Why is Lexington funding parks when it could be doing more for our most vulnerable? | Opinion

As United Auto Workers across Kentucky go on strike, begging corporate executives for the mere ability to provide for their families, nowhere is the aftermath of the COVID-19 pandemic clearer than right here in Kentucky, amongst the working poor and most marginalized people in our communities.

This economic turmoil certainly is not germane to Kentucky alone; however, the facts are that we remain one of the least educated states in the United States and data proves that the correlation between education and economics are inextricably intertwined.

Furthermore, those links also directly impact local crime statistics.

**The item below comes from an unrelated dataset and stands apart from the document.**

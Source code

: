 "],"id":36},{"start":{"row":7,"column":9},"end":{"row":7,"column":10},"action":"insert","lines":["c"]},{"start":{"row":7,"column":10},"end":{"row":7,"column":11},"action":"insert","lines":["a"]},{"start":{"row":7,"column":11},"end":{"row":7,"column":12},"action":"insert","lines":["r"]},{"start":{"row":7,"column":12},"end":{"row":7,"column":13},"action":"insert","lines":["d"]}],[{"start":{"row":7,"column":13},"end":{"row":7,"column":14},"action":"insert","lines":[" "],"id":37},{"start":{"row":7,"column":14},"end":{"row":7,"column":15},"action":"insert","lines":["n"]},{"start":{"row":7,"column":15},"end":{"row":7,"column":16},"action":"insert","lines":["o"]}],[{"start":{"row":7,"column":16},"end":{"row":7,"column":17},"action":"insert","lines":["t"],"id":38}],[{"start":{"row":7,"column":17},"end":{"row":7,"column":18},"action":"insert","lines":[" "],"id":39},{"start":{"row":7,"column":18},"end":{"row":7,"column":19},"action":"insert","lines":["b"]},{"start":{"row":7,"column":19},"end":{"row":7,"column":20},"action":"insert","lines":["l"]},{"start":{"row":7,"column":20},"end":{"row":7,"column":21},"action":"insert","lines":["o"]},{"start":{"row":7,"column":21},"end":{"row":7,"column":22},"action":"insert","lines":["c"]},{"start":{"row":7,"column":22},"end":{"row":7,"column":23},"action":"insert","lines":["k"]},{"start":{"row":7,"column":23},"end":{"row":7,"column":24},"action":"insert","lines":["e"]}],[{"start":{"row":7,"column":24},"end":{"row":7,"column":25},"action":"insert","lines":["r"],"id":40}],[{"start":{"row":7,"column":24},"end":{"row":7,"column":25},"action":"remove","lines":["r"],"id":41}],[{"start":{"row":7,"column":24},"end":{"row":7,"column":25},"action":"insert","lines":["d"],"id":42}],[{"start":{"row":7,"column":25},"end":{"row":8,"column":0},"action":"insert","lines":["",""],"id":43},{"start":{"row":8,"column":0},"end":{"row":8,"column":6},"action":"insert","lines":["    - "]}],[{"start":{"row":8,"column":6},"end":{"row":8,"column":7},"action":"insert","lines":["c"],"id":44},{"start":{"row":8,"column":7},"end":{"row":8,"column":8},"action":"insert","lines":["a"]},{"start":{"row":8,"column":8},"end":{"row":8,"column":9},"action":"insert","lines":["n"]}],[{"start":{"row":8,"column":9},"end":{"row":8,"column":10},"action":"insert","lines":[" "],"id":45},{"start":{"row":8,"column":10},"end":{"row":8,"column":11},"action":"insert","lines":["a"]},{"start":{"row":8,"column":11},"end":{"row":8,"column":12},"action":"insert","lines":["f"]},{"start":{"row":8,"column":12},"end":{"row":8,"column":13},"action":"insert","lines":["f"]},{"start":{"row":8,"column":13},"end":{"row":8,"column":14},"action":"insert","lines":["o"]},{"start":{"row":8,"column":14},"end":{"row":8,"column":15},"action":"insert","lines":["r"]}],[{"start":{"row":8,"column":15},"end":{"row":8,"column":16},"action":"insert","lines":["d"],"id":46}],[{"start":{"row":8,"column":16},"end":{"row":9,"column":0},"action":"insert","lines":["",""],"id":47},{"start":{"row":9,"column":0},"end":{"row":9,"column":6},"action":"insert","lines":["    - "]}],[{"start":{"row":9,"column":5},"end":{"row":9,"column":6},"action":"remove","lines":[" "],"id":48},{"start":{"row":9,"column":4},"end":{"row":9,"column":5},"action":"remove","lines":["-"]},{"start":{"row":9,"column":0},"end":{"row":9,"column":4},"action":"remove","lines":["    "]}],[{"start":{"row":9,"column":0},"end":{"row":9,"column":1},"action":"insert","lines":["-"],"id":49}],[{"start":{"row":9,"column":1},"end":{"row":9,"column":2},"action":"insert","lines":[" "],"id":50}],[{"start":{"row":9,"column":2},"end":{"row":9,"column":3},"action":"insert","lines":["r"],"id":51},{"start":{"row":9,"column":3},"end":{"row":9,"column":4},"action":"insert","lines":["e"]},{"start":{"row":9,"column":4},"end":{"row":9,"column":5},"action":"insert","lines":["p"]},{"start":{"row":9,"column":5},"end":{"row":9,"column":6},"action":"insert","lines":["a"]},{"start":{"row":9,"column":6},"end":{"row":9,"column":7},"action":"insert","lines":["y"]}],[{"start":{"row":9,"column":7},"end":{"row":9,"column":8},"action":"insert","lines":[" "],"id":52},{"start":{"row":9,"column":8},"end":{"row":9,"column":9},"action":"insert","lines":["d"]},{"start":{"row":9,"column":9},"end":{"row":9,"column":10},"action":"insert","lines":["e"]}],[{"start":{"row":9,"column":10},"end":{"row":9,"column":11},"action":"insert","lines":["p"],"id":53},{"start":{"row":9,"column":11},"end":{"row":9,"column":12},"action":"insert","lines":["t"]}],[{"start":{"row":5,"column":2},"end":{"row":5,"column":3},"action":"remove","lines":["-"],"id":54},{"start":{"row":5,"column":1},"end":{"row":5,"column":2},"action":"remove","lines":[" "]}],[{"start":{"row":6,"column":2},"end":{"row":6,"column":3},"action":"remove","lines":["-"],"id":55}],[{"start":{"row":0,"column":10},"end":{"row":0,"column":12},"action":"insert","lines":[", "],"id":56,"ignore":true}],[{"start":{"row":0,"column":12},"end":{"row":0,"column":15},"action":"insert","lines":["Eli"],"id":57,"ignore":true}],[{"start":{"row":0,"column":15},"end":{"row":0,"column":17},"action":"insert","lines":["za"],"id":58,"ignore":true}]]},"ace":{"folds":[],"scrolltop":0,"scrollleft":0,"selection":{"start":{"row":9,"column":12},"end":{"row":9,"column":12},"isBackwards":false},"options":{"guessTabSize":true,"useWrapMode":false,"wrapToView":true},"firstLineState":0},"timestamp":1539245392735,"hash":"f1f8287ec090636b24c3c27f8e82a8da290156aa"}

As of Oct. 12, 2023, the total number of youth at Lexington’s Fayette Regional Juvenile Detention Center was 48; four of whom are facing serious charges in Circuit Court.

Our community is hurting. Our city is in crisis. What will happen if good people continue to do nothing?

In December 2021, the U.S. Interagency Council on Homelessness pointed out that “The American Rescue Plan represents a once-in-a-generation opportunity to significantly reduce homelessness in some communities and end it in others. These historic resources should be prioritized for the most vulnerable people, including the rising unsheltered population living in tents and cars.”

When Lexington received $121 million in American Recuse Plan Act funding a couple years ago, it set aside $10 million for one portion of one park. The city is spending a total of $24 million in federal coronavirus relief money to update and expand its parks. It also allocated $7 million (granted for infrastructure SUPPORTING the park but not IN the park) to the Town Branch Park project that is now being touted as a “privately funded project.”

Prior to the pandemic, one in five children were already living in poverty at the cost of $500 billion annually, which of course is passed on to the taxpayer. The Herald-Leader, in 2019, covered the work of the Promise Neighborhoods Initiative (PNI) to combat these very issues in high poverty areas of downtown, south and north Lexington. The work was based on the question, “Does where students live matter?” -begun and championed by then Fayette County Public Schools Superintendent Manny Caulk “to bring government, business, civic and non-profit organizations together to find a multi-generational approach to support children and families living in Lexington’s most impoverished neighborhoods.”

The PNI has since, seemingly, been abandoned, despite it being a necessary sister program to the FCPS Promise Academies. So, I must ask myself, where are all the good people and why are we doing nothing? I don’t have time in 600 words to fully express the plethora of ways the current efforts aren’t even recognizing the root causes and foundational issues Lexington’s families are facing. What I am seeking to do is help my neighbors see how this is an all-important issue of justice.

The prophet Amos warned God’s people and those who sought to oppress the poor around the year 750 B.C. saying:

“Hear this, you that trample on the needy, and bring to ruin the poor of the land, saying, “When will the new moon be over so that we may sell grain; and the sabbath, so that we may offer wheat for sale? We will make the ephah small and the shekel great, and practice deceit with false balances, buying the poor for silver and the needy for a pair of sandals, and selling the sweepings of the wheat. The Lord has sworn by the pride of Jacob: Surely, I will never forget any of their deeds.”

We the people, as a community, must care for the poor, the oppressed and the marginalized.

Lexington still has good people. We must do something.

Adrian Wallace
Adrian Wallace

Adrian Wallace is president and CEO of the Bishop and Chase Foundation, a community development corporation based in Lexington.